Plus de 500.000 Marocains se déclarèrent volontaires pour participer à la Marche verte, de sorte que les autorités de Rabat résolurent finalement de tirer au sort les marcheurs. Le 21 octobre, un premier contingent de 20.000 personnes partit en un convoi d'autocars et de camions de Ksar es-Souk, province pauvre de l'est du Maroc. Il arriva deux jours plus tard à Tarfaya, où un immense campement se formait peu à peu, à environ 25 kilomètres de la frontière du Sahara occidental, à mesure que les groupes de marcheurs arrivaient de toutes les provinces du Maroc.

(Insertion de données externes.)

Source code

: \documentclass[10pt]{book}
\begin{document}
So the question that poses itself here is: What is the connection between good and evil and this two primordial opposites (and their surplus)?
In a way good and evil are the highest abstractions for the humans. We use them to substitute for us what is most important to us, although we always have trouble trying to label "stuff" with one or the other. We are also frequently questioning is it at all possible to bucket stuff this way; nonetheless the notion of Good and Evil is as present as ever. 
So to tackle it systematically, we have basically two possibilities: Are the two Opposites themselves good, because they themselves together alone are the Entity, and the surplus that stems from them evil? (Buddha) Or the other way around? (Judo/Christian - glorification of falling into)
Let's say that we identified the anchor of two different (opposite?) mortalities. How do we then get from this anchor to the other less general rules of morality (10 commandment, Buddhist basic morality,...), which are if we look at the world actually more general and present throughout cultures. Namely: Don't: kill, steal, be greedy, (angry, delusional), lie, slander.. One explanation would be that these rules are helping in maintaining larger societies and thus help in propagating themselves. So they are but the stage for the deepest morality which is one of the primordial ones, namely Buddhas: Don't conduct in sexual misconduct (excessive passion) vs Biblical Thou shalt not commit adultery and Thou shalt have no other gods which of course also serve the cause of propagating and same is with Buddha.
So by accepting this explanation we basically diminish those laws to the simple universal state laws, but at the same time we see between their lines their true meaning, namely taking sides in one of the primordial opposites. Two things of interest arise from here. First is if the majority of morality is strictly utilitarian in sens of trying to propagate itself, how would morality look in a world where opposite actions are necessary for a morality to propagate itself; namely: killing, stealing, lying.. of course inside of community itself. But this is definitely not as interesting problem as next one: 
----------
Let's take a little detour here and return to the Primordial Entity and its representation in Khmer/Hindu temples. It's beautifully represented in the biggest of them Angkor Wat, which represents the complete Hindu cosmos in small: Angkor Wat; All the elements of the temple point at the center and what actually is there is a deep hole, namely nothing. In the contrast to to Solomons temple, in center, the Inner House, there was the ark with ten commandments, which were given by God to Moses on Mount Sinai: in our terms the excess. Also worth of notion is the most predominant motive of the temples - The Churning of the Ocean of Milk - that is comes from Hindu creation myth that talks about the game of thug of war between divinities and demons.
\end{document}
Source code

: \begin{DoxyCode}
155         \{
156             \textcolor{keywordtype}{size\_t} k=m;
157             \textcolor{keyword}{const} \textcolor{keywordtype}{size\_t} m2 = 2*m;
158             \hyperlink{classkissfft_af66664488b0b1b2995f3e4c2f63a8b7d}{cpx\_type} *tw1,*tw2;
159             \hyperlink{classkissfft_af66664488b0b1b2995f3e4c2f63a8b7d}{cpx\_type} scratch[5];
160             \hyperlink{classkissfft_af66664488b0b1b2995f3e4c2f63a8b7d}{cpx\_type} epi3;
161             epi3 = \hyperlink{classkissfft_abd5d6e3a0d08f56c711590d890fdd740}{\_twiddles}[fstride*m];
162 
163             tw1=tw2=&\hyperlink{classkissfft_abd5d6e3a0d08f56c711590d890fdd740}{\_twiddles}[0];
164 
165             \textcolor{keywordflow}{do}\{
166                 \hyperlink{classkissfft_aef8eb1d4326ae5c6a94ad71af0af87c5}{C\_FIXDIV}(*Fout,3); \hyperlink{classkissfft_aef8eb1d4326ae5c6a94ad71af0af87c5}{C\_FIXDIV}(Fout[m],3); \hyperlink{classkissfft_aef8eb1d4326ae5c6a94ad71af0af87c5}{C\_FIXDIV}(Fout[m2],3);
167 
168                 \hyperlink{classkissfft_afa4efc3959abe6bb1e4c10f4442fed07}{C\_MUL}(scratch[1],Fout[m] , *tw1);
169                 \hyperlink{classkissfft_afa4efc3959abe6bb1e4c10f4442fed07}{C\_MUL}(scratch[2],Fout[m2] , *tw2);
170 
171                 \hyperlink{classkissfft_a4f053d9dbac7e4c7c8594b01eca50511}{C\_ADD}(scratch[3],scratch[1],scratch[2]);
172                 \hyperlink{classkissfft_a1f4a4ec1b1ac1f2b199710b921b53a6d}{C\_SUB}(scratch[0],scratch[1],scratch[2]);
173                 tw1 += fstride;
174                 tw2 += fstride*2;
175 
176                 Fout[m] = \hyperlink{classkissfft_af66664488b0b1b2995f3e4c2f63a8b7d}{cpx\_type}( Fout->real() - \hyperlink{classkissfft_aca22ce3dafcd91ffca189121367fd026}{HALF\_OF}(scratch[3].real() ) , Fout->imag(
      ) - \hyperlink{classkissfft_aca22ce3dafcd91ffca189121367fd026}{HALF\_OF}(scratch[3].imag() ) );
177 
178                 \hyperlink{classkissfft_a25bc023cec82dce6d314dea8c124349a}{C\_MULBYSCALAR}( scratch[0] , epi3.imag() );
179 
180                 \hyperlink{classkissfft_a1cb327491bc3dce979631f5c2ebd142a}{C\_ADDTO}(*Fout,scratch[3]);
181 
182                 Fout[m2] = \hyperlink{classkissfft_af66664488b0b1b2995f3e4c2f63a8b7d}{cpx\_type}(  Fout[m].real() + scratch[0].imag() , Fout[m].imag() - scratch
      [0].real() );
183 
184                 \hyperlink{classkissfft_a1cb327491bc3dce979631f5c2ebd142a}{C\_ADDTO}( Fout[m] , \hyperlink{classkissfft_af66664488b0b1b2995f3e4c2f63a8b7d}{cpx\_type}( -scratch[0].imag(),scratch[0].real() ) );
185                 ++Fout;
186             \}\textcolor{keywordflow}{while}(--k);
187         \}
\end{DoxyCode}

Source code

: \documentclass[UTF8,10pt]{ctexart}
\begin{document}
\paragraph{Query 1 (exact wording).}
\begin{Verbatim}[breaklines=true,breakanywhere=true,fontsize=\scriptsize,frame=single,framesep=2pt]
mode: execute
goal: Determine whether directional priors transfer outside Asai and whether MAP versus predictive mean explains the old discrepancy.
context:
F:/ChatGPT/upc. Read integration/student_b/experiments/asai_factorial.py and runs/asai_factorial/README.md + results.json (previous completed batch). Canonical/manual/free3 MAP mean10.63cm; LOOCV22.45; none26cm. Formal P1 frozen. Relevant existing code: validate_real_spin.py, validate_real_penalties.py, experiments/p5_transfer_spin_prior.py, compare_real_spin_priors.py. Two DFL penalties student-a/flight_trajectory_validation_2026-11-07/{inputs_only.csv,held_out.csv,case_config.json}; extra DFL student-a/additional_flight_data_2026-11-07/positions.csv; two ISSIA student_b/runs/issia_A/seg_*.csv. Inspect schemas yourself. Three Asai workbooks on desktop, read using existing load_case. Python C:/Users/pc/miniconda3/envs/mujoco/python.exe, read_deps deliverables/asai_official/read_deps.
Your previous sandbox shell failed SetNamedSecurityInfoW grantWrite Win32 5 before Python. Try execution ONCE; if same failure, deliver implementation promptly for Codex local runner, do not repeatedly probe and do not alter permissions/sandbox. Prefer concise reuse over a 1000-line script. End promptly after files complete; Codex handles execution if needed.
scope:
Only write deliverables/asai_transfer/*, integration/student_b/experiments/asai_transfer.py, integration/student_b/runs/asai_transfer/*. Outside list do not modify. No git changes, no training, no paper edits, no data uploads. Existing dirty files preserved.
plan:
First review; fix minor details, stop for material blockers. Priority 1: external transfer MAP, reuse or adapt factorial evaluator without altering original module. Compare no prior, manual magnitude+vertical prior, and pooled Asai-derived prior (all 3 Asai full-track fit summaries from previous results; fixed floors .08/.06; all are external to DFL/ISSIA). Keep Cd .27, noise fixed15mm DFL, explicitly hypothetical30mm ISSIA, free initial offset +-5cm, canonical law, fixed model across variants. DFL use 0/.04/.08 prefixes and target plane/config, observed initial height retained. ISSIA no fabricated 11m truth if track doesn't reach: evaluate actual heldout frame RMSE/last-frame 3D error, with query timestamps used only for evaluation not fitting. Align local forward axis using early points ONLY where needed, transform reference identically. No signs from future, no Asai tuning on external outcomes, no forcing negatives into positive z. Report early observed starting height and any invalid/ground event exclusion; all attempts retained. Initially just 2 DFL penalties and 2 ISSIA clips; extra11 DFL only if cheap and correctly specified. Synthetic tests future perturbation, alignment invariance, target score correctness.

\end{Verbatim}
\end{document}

Vers le 28 octobre, 145.000 d'entre eux étaient déjà arrivés. Sur le plan logistique, c'était une opération gigantesque. L'Office National de Chemins de Fer dut interrompre son service normal et affréter des trains spéciaux pour transporter les marcheurs jusqu'à Marrakech ; de là, on les emmenait vers le sud par la route. 7.813 camions et autocars, appartenant en majeure partie à des compagnies privées, furent mobilisés, ainsi que 230 ambulances et 470 médecins.
L'armée de l'air marocaine parachuta aux marcheurs des sacs de blé à Tarfaya, à l'aide des avions de transport C-130 que les Etats-Unis venaient juste de lui livrer, et comme il n'y avait pas de source d'eau fraîche à Tarfaya, il fallut apporter du nord, 23.000 tonnes d'eau, ainsi que 17.000 tonnes de victuailles et 2.590 tonnes de fuel. D'après le ministère des finances marocain, l'opération coûta 80 millions de francs français, mais les frais indirects furent probablement beaucoup plus élevés.
A Tarfaya, les marcheurs étaient soumis à une discipline militaire et se nourrissaient de pain et de sardines en boîtes.
Mais malgré ces conditions difficiles et les tempêtes de sable qui balayaient fréquemment le camp, il y régnait une atmosphère de vacances.
La plupart des marcheurs étaient des gens très pauvres. Nombre d'entre eux étaient des ouvriers agricoles saisonniers venus de la campagne, ou des jeunes chômeurs des villes. Là, on leur fournissait gratuitement de la nourriture et des cigarettes, et beaucoup d'entre eux vivaient bien mieux ici que chez eux. Certains, croyant qu'ils faisaient route vers une terre promise, étaient arrivés à Tarfaya avec toutes leurs modestes richesses, dans l'espoir de pouvoir s'installer au Sahara occidental à l'issue de la marche.